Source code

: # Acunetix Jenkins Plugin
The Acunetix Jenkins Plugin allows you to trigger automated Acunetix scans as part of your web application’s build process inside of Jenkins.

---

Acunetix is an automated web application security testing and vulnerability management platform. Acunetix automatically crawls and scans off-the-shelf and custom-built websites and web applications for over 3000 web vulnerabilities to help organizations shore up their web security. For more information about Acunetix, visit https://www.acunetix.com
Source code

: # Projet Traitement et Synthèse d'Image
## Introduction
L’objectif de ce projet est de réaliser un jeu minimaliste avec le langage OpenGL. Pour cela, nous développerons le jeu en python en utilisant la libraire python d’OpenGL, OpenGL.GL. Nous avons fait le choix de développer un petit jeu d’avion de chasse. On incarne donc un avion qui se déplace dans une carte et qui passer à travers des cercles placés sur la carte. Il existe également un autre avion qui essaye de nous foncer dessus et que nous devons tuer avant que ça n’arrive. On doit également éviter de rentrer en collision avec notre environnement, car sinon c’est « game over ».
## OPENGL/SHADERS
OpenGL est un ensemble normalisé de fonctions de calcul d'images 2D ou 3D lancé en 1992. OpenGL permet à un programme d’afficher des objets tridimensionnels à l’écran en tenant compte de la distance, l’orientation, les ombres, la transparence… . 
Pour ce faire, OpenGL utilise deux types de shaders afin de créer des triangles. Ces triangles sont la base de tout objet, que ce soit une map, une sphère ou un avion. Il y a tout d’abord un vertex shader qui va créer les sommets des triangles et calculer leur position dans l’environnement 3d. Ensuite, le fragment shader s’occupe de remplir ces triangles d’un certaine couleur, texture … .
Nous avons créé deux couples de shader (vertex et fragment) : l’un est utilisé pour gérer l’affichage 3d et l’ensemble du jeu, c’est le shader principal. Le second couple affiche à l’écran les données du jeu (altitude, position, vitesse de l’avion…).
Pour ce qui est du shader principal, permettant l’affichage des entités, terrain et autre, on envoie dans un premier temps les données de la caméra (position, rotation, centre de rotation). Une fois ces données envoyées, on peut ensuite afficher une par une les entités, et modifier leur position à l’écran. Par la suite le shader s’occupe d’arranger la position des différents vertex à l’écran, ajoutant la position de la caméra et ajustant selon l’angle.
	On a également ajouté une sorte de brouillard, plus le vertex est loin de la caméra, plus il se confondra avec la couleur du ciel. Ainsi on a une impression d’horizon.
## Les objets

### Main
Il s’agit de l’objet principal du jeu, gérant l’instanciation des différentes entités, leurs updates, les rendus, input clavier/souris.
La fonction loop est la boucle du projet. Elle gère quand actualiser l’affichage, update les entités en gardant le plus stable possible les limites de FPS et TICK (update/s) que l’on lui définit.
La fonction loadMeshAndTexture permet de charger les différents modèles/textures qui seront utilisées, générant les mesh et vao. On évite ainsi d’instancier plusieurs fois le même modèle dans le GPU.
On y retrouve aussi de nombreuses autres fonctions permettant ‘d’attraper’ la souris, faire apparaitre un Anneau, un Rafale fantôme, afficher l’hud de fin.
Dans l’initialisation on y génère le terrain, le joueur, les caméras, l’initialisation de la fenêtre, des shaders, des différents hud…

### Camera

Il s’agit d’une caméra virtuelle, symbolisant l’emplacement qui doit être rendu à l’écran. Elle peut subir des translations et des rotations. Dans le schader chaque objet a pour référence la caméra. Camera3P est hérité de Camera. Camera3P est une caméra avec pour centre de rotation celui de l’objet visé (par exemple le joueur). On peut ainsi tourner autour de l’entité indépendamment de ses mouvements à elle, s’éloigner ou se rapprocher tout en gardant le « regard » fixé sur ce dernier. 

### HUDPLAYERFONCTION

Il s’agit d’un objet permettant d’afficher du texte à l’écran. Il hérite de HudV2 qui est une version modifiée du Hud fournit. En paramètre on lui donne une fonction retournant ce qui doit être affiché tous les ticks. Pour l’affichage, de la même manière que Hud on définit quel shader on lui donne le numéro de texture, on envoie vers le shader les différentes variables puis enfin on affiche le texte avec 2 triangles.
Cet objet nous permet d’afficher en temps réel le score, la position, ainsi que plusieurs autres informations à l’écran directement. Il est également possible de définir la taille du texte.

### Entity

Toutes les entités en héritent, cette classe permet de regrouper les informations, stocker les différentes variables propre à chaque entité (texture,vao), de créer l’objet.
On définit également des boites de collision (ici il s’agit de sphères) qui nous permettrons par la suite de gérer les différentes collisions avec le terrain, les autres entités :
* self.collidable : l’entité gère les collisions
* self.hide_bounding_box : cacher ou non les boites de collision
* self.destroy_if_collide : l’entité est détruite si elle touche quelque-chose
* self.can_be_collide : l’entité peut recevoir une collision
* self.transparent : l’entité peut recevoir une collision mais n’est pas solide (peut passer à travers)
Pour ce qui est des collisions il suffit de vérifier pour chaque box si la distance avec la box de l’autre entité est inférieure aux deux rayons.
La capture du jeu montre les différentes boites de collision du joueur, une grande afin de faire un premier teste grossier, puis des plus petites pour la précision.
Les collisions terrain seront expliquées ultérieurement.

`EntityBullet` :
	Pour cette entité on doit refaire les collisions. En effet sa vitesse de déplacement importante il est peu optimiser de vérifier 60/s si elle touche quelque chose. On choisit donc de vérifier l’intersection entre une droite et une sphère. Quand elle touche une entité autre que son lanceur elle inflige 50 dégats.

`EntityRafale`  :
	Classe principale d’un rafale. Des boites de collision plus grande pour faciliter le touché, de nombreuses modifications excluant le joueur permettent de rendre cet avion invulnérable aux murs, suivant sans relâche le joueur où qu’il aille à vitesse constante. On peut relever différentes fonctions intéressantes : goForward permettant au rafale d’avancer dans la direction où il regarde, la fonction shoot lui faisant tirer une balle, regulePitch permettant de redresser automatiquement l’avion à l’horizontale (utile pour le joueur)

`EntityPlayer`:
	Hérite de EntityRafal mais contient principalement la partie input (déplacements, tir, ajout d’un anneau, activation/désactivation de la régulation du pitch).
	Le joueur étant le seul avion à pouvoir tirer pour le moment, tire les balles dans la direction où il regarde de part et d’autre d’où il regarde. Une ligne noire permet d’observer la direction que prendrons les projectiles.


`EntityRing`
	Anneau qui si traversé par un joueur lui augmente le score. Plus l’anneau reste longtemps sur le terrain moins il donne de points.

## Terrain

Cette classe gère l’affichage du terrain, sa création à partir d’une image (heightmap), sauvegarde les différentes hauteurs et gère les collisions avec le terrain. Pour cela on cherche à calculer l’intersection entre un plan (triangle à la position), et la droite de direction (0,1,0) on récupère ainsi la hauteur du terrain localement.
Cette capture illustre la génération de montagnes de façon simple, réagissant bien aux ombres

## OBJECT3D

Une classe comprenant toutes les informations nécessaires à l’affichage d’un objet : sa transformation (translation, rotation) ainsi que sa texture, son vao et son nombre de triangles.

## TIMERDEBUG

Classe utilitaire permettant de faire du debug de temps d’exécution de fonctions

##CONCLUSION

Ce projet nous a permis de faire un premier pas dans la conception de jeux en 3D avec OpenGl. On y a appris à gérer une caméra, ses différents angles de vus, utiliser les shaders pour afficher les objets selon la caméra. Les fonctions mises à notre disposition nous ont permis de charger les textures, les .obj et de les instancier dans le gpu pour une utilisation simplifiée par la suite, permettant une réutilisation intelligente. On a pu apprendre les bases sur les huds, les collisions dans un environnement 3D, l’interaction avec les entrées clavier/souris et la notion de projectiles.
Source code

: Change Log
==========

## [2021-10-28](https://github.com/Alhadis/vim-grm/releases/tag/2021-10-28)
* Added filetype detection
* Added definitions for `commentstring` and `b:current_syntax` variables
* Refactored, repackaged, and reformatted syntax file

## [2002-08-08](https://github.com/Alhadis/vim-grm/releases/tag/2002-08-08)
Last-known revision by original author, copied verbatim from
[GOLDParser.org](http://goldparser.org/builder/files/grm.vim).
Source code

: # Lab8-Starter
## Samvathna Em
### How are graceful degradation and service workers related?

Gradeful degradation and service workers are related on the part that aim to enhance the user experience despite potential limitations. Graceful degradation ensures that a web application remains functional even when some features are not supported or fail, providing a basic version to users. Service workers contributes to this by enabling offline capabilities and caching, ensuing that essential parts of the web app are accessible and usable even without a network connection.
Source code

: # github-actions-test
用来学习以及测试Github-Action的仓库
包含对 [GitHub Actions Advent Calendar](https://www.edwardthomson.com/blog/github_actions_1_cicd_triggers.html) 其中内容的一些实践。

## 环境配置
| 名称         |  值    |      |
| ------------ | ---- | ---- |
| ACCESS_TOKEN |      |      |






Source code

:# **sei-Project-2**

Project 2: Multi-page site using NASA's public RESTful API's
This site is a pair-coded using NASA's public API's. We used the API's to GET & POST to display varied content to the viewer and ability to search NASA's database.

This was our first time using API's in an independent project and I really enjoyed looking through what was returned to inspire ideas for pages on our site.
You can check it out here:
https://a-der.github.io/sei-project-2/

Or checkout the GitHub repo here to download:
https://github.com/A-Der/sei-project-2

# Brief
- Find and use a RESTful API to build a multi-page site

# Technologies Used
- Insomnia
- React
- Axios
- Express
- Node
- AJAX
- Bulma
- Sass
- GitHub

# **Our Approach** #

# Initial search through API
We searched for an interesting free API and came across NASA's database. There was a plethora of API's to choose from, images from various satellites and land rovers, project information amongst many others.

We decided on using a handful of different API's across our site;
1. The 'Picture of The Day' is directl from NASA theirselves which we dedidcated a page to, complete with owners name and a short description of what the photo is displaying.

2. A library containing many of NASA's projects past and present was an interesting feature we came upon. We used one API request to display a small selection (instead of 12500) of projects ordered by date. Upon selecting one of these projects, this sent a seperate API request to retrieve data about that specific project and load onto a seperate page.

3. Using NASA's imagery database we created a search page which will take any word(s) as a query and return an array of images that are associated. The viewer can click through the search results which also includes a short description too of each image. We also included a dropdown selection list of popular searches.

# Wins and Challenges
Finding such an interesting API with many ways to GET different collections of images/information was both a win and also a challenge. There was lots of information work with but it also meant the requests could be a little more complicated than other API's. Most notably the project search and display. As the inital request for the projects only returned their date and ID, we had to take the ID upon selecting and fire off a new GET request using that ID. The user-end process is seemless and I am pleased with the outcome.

┄┄┄┄┄┄┄┄┄┄┄┄┄┄┄┄┄┄┄┄

__REQUIREMENT__
Lines containing the word "ombres" must be found in the data above and copied.

__EXERCISE SOLUTION__
OpenGL est un ensemble normalisé de fonctions de calcul d'images 2D ou 3D lancé en 1992. OpenGL permet à un programme d’afficher des objets tridimensionnels à l’écran en tenant compte de la distance, l’orientation, les ombres, la transparence… . 
Cette capture illustre la génération de montagnes de façon simple, réagissant bien aux ombres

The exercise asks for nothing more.